Data items
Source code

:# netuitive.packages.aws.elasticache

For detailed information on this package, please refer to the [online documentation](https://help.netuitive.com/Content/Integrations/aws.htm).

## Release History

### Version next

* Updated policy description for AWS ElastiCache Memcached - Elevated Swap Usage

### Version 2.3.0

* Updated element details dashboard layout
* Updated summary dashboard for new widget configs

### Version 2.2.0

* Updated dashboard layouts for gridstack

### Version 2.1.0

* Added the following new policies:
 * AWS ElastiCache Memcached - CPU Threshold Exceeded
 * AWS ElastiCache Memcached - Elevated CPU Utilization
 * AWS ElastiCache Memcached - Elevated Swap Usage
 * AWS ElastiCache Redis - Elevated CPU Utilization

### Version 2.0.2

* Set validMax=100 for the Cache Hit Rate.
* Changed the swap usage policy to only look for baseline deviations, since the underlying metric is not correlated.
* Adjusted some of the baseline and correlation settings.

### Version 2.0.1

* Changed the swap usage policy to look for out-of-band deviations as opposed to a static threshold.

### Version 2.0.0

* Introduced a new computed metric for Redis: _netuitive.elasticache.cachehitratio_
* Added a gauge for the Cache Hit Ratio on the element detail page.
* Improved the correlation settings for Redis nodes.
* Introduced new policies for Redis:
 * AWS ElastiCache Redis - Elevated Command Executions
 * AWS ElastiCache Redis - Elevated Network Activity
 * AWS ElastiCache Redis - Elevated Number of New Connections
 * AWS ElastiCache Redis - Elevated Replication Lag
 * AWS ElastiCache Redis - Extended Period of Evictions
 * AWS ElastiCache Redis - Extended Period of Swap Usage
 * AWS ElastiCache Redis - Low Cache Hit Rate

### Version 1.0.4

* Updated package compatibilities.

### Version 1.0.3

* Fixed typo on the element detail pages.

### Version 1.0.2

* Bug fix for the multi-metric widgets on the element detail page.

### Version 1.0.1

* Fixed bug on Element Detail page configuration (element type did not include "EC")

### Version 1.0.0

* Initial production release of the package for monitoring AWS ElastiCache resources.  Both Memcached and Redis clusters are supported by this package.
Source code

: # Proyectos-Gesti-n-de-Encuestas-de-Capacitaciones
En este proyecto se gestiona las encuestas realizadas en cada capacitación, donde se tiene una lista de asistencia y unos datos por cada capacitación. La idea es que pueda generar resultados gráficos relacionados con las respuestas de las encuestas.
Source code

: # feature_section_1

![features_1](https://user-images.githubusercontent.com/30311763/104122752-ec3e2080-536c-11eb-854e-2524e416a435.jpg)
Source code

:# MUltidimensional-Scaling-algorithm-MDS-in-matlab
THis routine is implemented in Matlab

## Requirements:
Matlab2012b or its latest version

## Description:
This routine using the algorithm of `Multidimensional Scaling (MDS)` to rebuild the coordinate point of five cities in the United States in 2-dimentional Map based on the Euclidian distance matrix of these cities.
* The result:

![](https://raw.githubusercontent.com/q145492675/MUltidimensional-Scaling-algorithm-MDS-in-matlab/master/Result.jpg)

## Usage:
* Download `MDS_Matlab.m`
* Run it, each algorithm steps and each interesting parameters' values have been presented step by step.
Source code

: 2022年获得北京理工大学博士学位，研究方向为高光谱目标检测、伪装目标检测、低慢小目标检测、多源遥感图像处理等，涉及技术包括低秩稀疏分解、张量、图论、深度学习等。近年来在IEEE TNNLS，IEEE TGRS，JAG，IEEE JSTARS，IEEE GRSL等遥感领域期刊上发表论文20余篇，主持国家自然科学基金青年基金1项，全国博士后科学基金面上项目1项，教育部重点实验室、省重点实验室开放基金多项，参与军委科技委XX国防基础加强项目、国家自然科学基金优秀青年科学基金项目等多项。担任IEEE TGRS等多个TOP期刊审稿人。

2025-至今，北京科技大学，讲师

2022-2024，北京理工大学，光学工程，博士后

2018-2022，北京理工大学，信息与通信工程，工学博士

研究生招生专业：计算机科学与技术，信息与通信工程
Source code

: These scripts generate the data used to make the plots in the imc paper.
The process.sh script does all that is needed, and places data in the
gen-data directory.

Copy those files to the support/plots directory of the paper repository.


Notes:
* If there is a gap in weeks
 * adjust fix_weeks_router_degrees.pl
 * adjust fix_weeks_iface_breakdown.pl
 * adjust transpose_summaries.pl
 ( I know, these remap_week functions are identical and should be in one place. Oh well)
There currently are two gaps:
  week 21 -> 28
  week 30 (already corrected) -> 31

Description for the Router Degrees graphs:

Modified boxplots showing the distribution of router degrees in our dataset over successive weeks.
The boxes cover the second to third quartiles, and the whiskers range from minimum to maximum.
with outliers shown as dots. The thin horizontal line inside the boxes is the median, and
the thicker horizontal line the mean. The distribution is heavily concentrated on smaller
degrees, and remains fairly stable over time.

▶ Task to carry out: Print each line of the data exactly. Keep all of it.

▶ Problem solution:
Source code

:# netuitive.packages.aws.elasticache

For detailed information on this package, please refer to the [online documentation](https://help.netuitive.com/Content/Integrations/aws.htm).

## Release History

### Version next

* Updated policy description for AWS ElastiCache Memcached - Elevated Swap Usage

### Version 2.3.0

* Updated element details dashboard layout
* Updated summary dashboard for new widget configs

### Version 2.2.0

* Updated dashboard layouts for gridstack

### Version 2.1.0

* Added the following new policies:
 * AWS ElastiCache Memcached - CPU Threshold Exceeded
 * AWS ElastiCache Memcached - Elevated CPU Utilization
 * AWS ElastiCache Memcached - Elevated Swap Usage
 * AWS ElastiCache Redis - Elevated CPU Utilization

### Version 2.0.2

* Set validMax=100 for the Cache Hit Rate.
* Changed the swap usage policy to only look for baseline deviations, since the underlying metric is not correlated.
* Adjusted some of the baseline and correlation settings.

### Version 2.0.1

* Changed the swap usage policy to look for out-of-band deviations as opposed to a static threshold.

### Version 2.0.0

* Introduced a new computed metric for Redis: _netuitive.elasticache.cachehitratio_
* Added a gauge for the Cache Hit Ratio on the element detail page.
* Improved the correlation settings for Redis nodes.
* Introduced new policies for Redis:
 * AWS ElastiCache Redis - Elevated Command Executions
 * AWS ElastiCache Redis - Elevated Network Activity
 * AWS ElastiCache Redis - Elevated Number of New Connections
 * AWS ElastiCache Redis - Elevated Replication Lag
 * AWS ElastiCache Redis - Extended Period of Evictions
 * AWS ElastiCache Redis - Extended Period of Swap Usage
 * AWS ElastiCache Redis - Low Cache Hit Rate

### Version 1.0.4

* Updated package compatibilities.

### Version 1.0.3

* Fixed typo on the element detail pages.

### Version 1.0.2

* Bug fix for the multi-metric widgets on the element detail page.

### Version 1.0.1

* Fixed bug on Element Detail page configuration (element type did not include "EC")

### Version 1.0.0

* Initial production release of the package for monitoring AWS ElastiCache resources.  Both Memcached and Redis clusters are supported by this package.
Source code

: # Proyectos-Gesti-n-de-Encuestas-de-Capacitaciones
En este proyecto se gestiona las encuestas realizadas en cada capacitación, donde se tiene una lista de asistencia y unos datos por cada capacitación. La idea es que pueda generar resultados gráficos relacionados con las respuestas de las encuestas.
Source code

: # feature_section_1

![features_1](https://user-images.githubusercontent.com/30311763/104122752-ec3e2080-536c-11eb-854e-2524e416a435.jpg)
Source code

:# MUltidimensional-Scaling-algorithm-MDS-in-matlab
THis routine is implemented in Matlab

## Requirements:
Matlab2012b or its latest version

## Description:
This routine using the algorithm of `Multidimensional Scaling (MDS)` to rebuild the coordinate point of five cities in the United States in 2-dimentional Map based on the Euclidian distance matrix of these cities.
* The result:

![](https://raw.githubusercontent.com/q145492675/MUltidimensional-Scaling-algorithm-MDS-in-matlab/master/Result.jpg)

## Usage:
* Download `MDS_Matlab.m`
* Run it, each algorithm steps and each interesting parameters' values have been presented step by step.
Source code

: 2022年获得北京理工大学博士学位，研究方向为高光谱目标检测、伪装目标检测、低慢小目标检测、多源遥感图像处理等，涉及技术包括低秩稀疏分解、张量、图论、深度学习等。近年来在IEEE TNNLS，IEEE TGRS，JAG，IEEE JSTARS，IEEE GRSL等遥感领域期刊上发表论文20余篇，主持国家自然科学基金青年基金1项，全国博士后科学基金面上项目1项，教育部重点实验室、省重点实验室开放基金多项，参与军委科技委XX国防基础加强项目、国家自然科学基金优秀青年科学基金项目等多项。担任IEEE TGRS等多个TOP期刊审稿人。

2025-至今，北京科技大学，讲师

2022-2024，北京理工大学，光学工程，博士后

2018-2022，北京理工大学，信息与通信工程，工学博士

研究生招生专业：计算机科学与技术，信息与通信工程
Source code

: These scripts generate the data used to make the plots in the imc paper.
The process.sh script does all that is needed, and places data in the
gen-data directory.

Copy those files to the support/plots directory of the paper repository.


Notes:
* If there is a gap in weeks
 * adjust fix_weeks_router_degrees.pl
 * adjust fix_weeks_iface_breakdown.pl
 * adjust transpose_summaries.pl
 ( I know, these remap_week functions are identical and should be in one place. Oh well)
There currently are two gaps:
  week 21 -> 28
  week 30 (already corrected) -> 31

Description for the Router Degrees graphs:

Modified boxplots showing the distribution of router degrees in our dataset over successive weeks.
The boxes cover the second to third quartiles, and the whiskers range from minimum to maximum.
with outliers shown as dots. The thin horizontal line inside the boxes is the median, and
the thicker horizontal line the mean. The distribution is heavily concentrated on smaller
degrees, and remains fairly stable over time.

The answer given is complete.